The tutors who taught the Russian tsars

Emperor Alexander II in his study. Photograph by Levitsky & Son, 1880. Source: Dmitry Korobeinikov / RIA Novosti

Emperor Alexander II in his study. Photograph by Levitsky & Son, 1880. Source: Dmitry Korobeinikov / RIA Novosti

One of the lesser-known legacies of Catherine the Great’s reign as Empress of the Russian Empire was her introduction of ‘professionalized’ education for the monarchy. Based on domestic tuition by highly-qualified tutors who were specialists in their fields, Catherine’s system was to provide Russia’s tsars with tailor-made teaching in key areas such as finance, law and military affairs throughout the 19th century.

The Napoleonic Wars, the Decembrist Uprising, the Crimean War, the abolition of serfdom, and maintaining control over the Far East were just a few of the challenges and major events that the Russian Empire was compelled to navigate in the 19th century. Each event required a competent and professional reaction by the tsar – a reaction that to a large degree depended on the ruler’s education.

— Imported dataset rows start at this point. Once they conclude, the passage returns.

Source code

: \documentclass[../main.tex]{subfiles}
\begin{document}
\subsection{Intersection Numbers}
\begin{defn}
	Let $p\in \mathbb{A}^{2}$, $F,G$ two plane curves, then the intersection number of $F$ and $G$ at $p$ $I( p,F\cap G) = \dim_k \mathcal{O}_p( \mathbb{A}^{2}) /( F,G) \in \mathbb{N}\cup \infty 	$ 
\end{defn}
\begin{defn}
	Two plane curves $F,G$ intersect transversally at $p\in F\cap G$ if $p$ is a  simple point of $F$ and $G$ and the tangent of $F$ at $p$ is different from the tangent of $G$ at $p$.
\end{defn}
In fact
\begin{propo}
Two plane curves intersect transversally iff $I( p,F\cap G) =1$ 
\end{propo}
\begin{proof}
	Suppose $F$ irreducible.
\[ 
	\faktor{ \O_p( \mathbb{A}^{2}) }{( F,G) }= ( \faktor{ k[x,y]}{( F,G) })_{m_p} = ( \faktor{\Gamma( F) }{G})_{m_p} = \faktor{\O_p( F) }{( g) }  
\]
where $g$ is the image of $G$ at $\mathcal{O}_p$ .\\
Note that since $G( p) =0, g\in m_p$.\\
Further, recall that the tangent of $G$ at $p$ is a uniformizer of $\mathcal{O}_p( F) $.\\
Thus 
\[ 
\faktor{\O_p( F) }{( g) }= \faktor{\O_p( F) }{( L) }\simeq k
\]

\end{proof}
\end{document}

Even Catherine the Great, who reigned for almost the entire second half of the 18th century, surmised the importance of ‘professionalizing’ the monarchy. She laid the foundations of domestic education for her heirs and the great princes of the 19th century. 

From the era of Catherine the Great onward, training for Russia’s monarchs resembled school and university education, but it entailed fewer basic disciplines and more special courses, particularly in finance, government, and law, as well as military affairs – precisely what Catherine’s ‘professionalization’ required.

No expense was spared on teachers and tutors, but they were not bound by rigid conditions and could conduct their work as they saw fit. When she hired Swiss general Frederique Lagarde – a person who sympathized with the ideas behind the French Revolution and instilled the views of Jean-Jacques Rousseau in the future Tsar Alexander I – Catherine the Great said: “Be a Jacobin or a republican, whatever you want. I see that you are an honest person, and that is enough for me. Stay with my grandchildren, enjoy my full confidence, and continue to care for them with the diligence that is characteristic of you.”

Who taught the tsars?

In the 19th century, the body of educators, which consisted of senior officers and officials as well as the best teachers of the time, was divided into military and civilian roughly equally.

Alexander II’s physics and chemistry teacher was chairman of St. Petersburg’s Pharmaceutical Society Alexander Kemmerer, a pharmacist who in 1825 took the reins at the Glavnaya Gornaya Pharmacy, which he created.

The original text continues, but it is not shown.